The official knowledge base # for the 2D TDR Failure issue:
[Ampere] Chrome/Edge may experienece random TDR while browsing [3195894]
I really hope they would fix this in the next driver update.. Based on NVIDIA issue number, this TDR issue only affects Ampere based GPUs, whether it affect the 3080 and 3090 is anyone’s guess, but from what I’ve seen reported, more 3080 and 3090s are affected.
This issue should be fix in a future driver update for users experiencing this issue.
**UPDATE:**
Seems like the latest version of the driver has more or less fixed the issue from the testing I’ve done in the past couple of days.
I will report back if problem comes back in the long-term.
I hate to be the bearer of bad news but...

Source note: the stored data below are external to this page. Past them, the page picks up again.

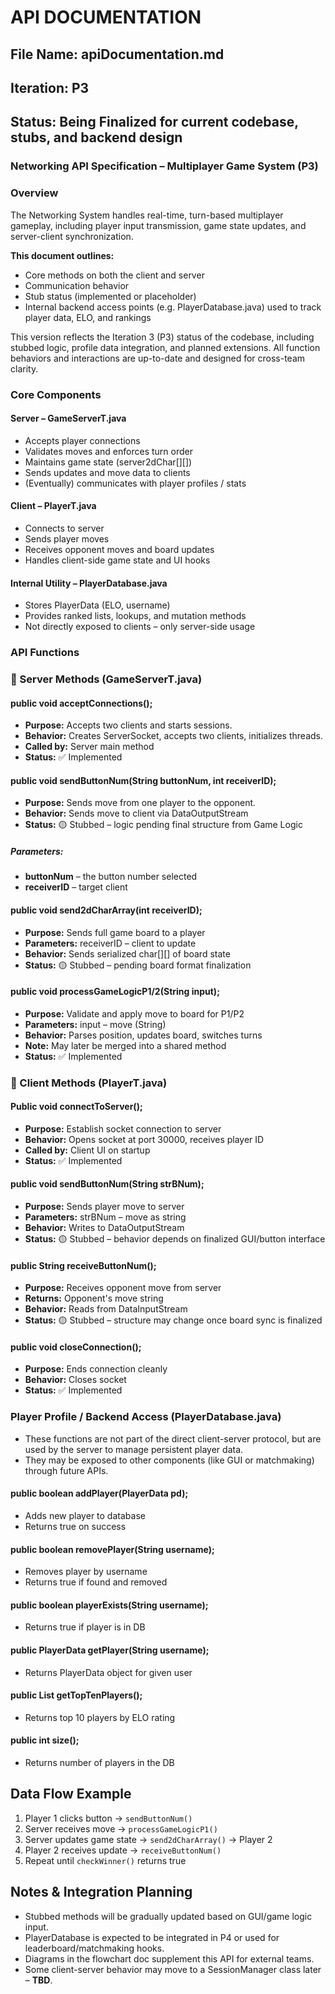 # API DOCUMENTATION

## File Name: apiDocumentation.md

## Iteration: P3

## Status: Being Finalized for current codebase, stubs, and backend design

### Networking API Specification – Multiplayer Game System (P3)

### Overview

The Networking System handles real-time, turn-based multiplayer gameplay, including player input transmission, game state updates, and server-client synchronization.

**This document outlines:**

- Core methods on both the client and server
- Communication behavior
- Stub status (implemented or placeholder)
- Internal backend access points (e.g. PlayerDatabase.java) used to track player data, ELO, and rankings

This version reflects the Iteration 3 (P3) status of the codebase, including stubbed logic, profile data integration, and planned extensions. All function behaviors and interactions are up-to-date and designed for cross-team clarity.

### Core Components

#### Server – GameServerT.java

- Accepts player connections
- Validates moves and enforces turn order
- Maintains game state (server2dChar[][])
- Sends updates and move data to clients
- (Eventually) communicates with player profiles / stats

#### Client – PlayerT.java

- Connects to server
- Sends player moves
- Receives opponent moves and board updates
- Handles client-side game state and UI hooks

#### Internal Utility – PlayerDatabase.java

- Stores PlayerData (ELO, username)
- Provides ranked lists, lookups, and mutation methods
- Not directly exposed to clients – only server-side usage

### API Functions

### 🔹 Server Methods (GameServerT.java)

#### public void acceptConnections();

- **Purpose:** Accepts two clients and starts sessions.
- **Behavior:** Creates ServerSocket, accepts two clients, initializes threads.
- **Called by:** Server main method
- **Status:** ✅ Implemented

#### public void sendButtonNum(String buttonNum, int receiverID);

- **Purpose:** Sends move from one player to the opponent.
- **Behavior:** Sends move to client via DataOutputStream
- **Status:** 🟡 Stubbed – logic pending final structure from Game Logic

##### Parameters:

- **buttonNum** – the button number selected
- **receiverID** – target client

#### public void send2dCharArray(int receiverID);

- **Purpose:** Sends full game board to a player
- **Parameters:** receiverID – client to update
- **Behavior:** Sends serialized char[][] of board state
- **Status:** 🟡 Stubbed – pending board format finalization

#### public void processGameLogicP1/2(String input);

- **Purpose:** Validate and apply move to board for P1/P2
- **Parameters:** input – move (String)
- **Behavior:** Parses position, updates board, switches turns
- **Note:** May later be merged into a shared method
- **Status:** ✅ Implemented

### 🔹 Client Methods (PlayerT.java)

#### Public void connectToServer();

- **Purpose:** Establish socket connection to server
- **Behavior:** Opens socket at port 30000, receives player ID
- **Called by:** Client UI on startup
- **Status:** ✅ Implemented

#### public void sendButtonNum(String strBNum);

- **Purpose:** Sends player move to server
- **Parameters:** strBNum – move as string
- **Behavior:** Writes to DataOutputStream
- **Status:** 🟡 Stubbed – behavior depends on finalized GUI/button interface

#### public String receiveButtonNum();

- **Purpose:** Receives opponent move from server
- **Returns:** Opponent's move string
- **Behavior:** Reads from DataInputStream
- **Status:** 🟡 Stubbed – structure may change once board sync is finalized

#### public void closeConnection();

- **Purpose:** Ends connection cleanly
- **Behavior:** Closes socket
- **Status:** ✅ Implemented

### Player Profile / Backend Access (PlayerDatabase.java)

- These functions are not part of the direct client-server protocol, but are used by the server to manage persistent player data.
- They may be exposed to other components (like GUI or matchmaking) through future APIs.

#### public boolean addPlayer(PlayerData pd);

- Adds new player to database
- Returns true on success

#### public boolean removePlayer(String username);

- Removes player by username
- Returns true if found and removed

#### public boolean playerExists(String username);

- Returns true if player is in DB

#### public PlayerData getPlayer(String username);

- Returns PlayerData object for given user

#### public List<PlayerData> getTopTenPlayers();

- Returns top 10 players by ELO rating

#### public int size();

- Returns number of players in the DB

## Data Flow Example

1.  Player 1 clicks button → `sendButtonNum()`
2.  Server receives move → `processGameLogicP1()`
3.  Server updates game state → `send2dCharArray()` → Player 2
4.  Player 2 receives update → `receiveButtonNum()`
5.  Repeat until `checkWinner()` returns true

## Notes & Integration Planning

- Stubbed methods will be gradually updated based on GUI/game logic input.
- PlayerDatabase is expected to be integrated in P4 or used for leaderboard/matchmaking hooks.
- Diagrams in the flowchart doc supplement this API for external teams.
- Some client-server behavior may move to a SessionManager class later – **TBD**.
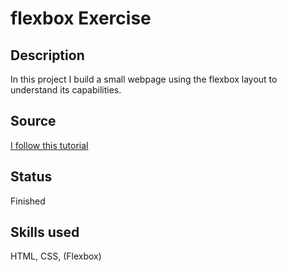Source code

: # flexbox Exercise

## Description

In this project I build a small webpage using the flexbox layout to understand its capabilities.

## Source
[I follow this tutorial](https://internetingishard.netlify.app/html-and-css/flexbox/index.html)

## Status

Finished

## Skills used

HTML, CSS, (Flexbox)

Just bought a RTX 3090 EVGA FTW3 Ultra as well as borrowed a friend’s RTX 3080 MSI Suprim. The system used is a i9-10900K, 32GB DDR4 RAM, Z390 Aorus Pro
Both cards has stability problems, as in blacking out your screen for 10-15 seconds, and sometime you’ll get your desktop back with the message “NVIDIA Driver has recovered” message, and other times it will Blue Screen of Death on you with the error “VIDEO_TDR_FAILURE 0x00000116 (**0x116**)” and the system will reboot or simply soft reboot without showing a blue screen , on the silliest thing I’ve ever seen, browsing the internet, and watching videos on YouTube, Netflix and other 2D applications (including game trailers in Epic Game Store and Steam)...
It seems like the 3080 and 3090 GPUs drop both core clocks and memory clocks down to 0 MHz during 2D applications that is causing this, and a temporary fix for this is to disable hardware acceleration for the browser and certain other 2D video applications...
In 3D workloads (which including GPU Crypto Mining) where the GPU is using 3D clocks (anything over 800 MHz core), the GPUs are dead stable. 2D core clocks are usual around 210 MHz to 300 MHz range, while the memory hovers around the similar clocks below 500 MHz.
It seems like this is a quite common issue with the 3080 and 3090 cards, from numerous manufacturers. I tried the previous version NVIDIA Drivers 460.79, 460.89, as well as the newly release 461.09, and even flashed the latest BIOS on both graphics cards, and DDU the drivers with reinstalls, as well as Windows 10 fresh installs, and the issue still persists.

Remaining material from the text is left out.